[Start of section]

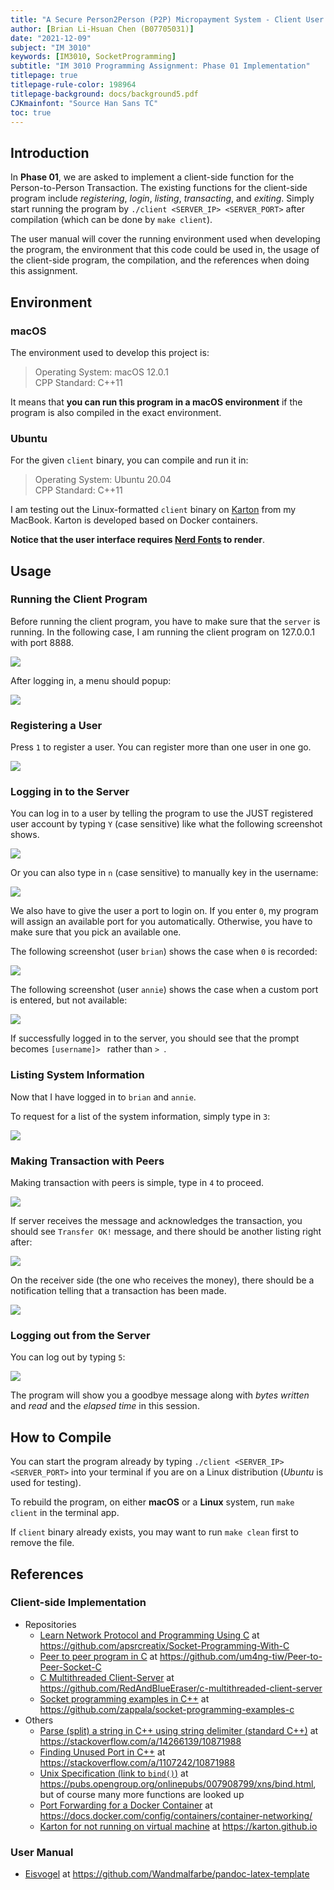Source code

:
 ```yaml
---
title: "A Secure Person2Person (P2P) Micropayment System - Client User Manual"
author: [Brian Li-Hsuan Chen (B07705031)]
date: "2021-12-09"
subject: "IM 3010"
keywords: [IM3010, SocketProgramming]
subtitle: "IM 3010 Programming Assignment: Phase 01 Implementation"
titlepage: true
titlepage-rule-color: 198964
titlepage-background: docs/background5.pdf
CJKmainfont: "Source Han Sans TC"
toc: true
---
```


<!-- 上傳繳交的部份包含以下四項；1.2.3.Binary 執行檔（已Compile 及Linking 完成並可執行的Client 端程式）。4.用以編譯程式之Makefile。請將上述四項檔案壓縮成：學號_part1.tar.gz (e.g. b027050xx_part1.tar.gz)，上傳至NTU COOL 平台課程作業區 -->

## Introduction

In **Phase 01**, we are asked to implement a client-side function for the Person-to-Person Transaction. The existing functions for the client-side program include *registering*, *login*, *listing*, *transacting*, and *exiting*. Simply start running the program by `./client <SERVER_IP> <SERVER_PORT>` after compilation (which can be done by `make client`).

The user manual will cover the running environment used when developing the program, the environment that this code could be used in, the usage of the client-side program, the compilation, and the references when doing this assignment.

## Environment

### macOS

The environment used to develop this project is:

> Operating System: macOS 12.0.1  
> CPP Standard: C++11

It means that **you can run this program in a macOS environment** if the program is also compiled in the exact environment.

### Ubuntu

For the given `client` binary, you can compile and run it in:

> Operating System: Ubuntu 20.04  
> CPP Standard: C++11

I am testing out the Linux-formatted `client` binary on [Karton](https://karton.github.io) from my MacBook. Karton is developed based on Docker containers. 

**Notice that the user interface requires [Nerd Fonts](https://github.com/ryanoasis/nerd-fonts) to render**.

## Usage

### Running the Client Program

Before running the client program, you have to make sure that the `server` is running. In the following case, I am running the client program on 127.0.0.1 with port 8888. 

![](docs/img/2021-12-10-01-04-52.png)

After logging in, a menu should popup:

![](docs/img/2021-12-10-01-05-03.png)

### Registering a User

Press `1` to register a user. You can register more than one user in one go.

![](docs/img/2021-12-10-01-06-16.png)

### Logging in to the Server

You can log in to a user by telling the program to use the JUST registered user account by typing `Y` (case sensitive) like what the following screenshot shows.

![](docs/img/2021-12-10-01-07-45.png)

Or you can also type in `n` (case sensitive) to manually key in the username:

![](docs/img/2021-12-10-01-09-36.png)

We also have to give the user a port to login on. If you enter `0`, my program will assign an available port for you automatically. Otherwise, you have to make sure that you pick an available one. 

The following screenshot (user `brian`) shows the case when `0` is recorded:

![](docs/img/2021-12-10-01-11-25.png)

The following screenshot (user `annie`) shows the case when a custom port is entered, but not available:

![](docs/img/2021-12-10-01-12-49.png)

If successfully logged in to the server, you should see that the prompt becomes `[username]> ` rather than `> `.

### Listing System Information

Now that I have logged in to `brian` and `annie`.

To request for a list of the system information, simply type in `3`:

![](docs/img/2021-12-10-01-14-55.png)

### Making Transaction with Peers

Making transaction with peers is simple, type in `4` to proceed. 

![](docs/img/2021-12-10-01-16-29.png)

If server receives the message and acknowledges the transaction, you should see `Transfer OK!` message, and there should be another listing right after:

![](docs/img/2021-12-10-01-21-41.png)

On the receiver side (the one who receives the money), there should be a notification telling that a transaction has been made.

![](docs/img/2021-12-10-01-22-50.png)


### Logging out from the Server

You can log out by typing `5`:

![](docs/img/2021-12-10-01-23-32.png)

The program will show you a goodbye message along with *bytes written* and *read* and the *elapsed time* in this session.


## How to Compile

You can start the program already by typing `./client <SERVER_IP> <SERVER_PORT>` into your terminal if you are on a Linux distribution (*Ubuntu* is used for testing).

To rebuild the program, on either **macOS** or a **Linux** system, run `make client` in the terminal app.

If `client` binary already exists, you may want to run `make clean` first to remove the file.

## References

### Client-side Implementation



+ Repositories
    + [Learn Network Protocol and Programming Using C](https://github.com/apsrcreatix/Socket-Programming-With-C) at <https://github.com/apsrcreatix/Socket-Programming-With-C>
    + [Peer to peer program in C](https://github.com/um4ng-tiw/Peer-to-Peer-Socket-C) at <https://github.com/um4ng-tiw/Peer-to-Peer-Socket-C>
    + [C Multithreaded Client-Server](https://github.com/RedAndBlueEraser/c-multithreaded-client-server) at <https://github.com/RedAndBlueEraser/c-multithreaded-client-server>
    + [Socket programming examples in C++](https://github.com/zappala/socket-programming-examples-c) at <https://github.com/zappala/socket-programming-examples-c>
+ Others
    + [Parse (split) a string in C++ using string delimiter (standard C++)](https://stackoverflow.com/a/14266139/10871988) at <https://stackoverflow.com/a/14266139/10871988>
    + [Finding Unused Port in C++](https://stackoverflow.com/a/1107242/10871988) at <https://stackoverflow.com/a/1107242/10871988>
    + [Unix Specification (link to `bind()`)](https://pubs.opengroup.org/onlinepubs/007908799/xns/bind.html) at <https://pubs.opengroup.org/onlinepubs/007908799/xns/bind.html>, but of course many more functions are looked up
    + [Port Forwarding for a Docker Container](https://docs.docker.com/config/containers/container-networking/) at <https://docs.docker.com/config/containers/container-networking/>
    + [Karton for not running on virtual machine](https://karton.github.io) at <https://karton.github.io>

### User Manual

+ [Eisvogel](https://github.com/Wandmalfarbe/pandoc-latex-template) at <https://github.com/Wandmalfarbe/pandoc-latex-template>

[End of section]
[Start of section]

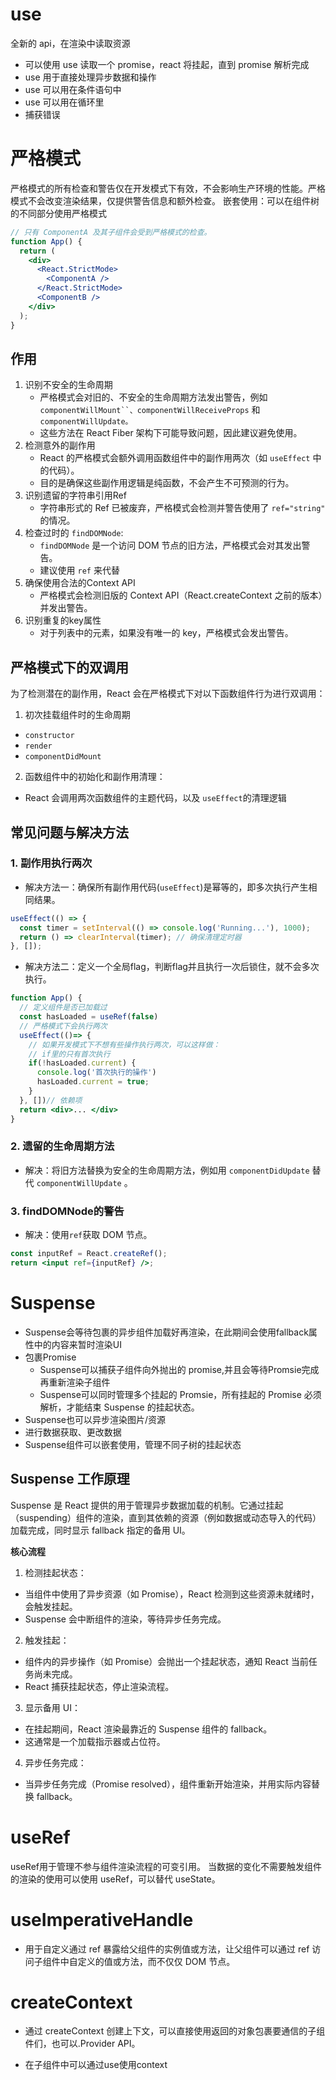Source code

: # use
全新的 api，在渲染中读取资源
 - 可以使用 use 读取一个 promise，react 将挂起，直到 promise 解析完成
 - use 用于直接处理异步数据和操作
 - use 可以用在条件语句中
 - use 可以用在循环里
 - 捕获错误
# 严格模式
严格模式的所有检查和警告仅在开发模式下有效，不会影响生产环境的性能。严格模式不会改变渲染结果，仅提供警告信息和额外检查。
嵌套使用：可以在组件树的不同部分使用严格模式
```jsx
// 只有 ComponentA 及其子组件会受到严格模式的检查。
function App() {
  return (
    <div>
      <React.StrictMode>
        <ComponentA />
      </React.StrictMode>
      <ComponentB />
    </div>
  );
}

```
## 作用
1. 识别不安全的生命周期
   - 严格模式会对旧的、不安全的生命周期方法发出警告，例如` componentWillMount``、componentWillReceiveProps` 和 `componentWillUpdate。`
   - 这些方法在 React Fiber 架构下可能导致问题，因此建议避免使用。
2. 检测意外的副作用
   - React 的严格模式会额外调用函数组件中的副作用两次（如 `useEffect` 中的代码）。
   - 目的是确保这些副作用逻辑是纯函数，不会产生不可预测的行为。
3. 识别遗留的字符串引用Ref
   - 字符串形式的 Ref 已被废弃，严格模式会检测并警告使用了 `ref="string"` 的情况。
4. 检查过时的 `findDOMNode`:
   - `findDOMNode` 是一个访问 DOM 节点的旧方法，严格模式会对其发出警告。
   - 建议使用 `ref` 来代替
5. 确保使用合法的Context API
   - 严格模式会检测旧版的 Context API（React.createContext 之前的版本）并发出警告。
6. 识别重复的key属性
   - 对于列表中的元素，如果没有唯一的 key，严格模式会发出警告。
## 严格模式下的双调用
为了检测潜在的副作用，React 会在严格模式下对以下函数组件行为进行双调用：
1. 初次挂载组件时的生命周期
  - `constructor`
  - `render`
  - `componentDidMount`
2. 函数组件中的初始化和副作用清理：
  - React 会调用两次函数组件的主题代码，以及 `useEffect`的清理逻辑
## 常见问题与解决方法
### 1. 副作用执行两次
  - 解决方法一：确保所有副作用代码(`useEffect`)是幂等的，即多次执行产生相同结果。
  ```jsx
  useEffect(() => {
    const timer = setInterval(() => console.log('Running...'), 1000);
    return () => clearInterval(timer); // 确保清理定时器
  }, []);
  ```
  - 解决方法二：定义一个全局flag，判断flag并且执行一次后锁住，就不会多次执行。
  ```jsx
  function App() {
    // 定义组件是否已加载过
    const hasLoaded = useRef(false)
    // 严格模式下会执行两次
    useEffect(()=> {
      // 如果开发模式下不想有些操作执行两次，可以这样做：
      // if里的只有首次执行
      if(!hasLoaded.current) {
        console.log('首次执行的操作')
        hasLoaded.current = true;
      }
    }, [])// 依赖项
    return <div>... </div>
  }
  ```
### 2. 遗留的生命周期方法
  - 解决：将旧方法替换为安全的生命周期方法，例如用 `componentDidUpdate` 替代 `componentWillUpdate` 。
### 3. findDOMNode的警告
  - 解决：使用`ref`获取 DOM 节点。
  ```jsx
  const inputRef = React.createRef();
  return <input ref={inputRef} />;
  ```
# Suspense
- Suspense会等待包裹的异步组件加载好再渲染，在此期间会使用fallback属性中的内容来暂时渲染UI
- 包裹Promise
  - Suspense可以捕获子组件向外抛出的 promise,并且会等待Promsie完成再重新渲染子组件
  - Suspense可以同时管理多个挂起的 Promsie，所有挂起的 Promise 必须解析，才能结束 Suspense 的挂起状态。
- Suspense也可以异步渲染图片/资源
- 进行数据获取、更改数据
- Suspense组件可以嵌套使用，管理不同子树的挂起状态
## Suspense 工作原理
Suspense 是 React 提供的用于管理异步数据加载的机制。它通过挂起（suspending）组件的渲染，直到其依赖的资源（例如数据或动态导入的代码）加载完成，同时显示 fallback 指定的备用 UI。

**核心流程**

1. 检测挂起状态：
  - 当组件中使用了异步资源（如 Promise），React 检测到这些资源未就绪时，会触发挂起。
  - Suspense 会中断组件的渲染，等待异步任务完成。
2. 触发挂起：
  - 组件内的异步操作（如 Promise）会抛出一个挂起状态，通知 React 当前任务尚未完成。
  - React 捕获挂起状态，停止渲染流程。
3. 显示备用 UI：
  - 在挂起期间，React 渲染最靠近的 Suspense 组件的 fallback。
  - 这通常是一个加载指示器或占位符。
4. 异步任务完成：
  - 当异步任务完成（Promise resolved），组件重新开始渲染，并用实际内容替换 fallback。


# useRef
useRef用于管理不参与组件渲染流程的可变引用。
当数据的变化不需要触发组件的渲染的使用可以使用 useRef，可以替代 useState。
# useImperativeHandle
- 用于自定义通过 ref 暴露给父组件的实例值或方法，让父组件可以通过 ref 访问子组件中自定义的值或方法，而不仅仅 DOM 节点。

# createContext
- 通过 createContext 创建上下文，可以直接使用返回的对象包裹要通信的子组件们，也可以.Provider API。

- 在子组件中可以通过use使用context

[End of section]

INSTRUCTIONS TO FOLLOW => Sift the data above for lines with "Phase", then copy each one.

RESPONSE FOR THIS EXERCISE =>
subtitle: "IM 3010 Programming Assignment: Phase 01 Implementation"
In **Phase 01**, we are asked to implement a client-side function for the Person-to-Person Transaction. The existing functions for the client-side program include *registering*, *login*, *listing*, *transacting*, and *exiting*. Simply start running the program by `./client <SERVER_IP> <SERVER_PORT>` after compilation (which can be done by `make client`).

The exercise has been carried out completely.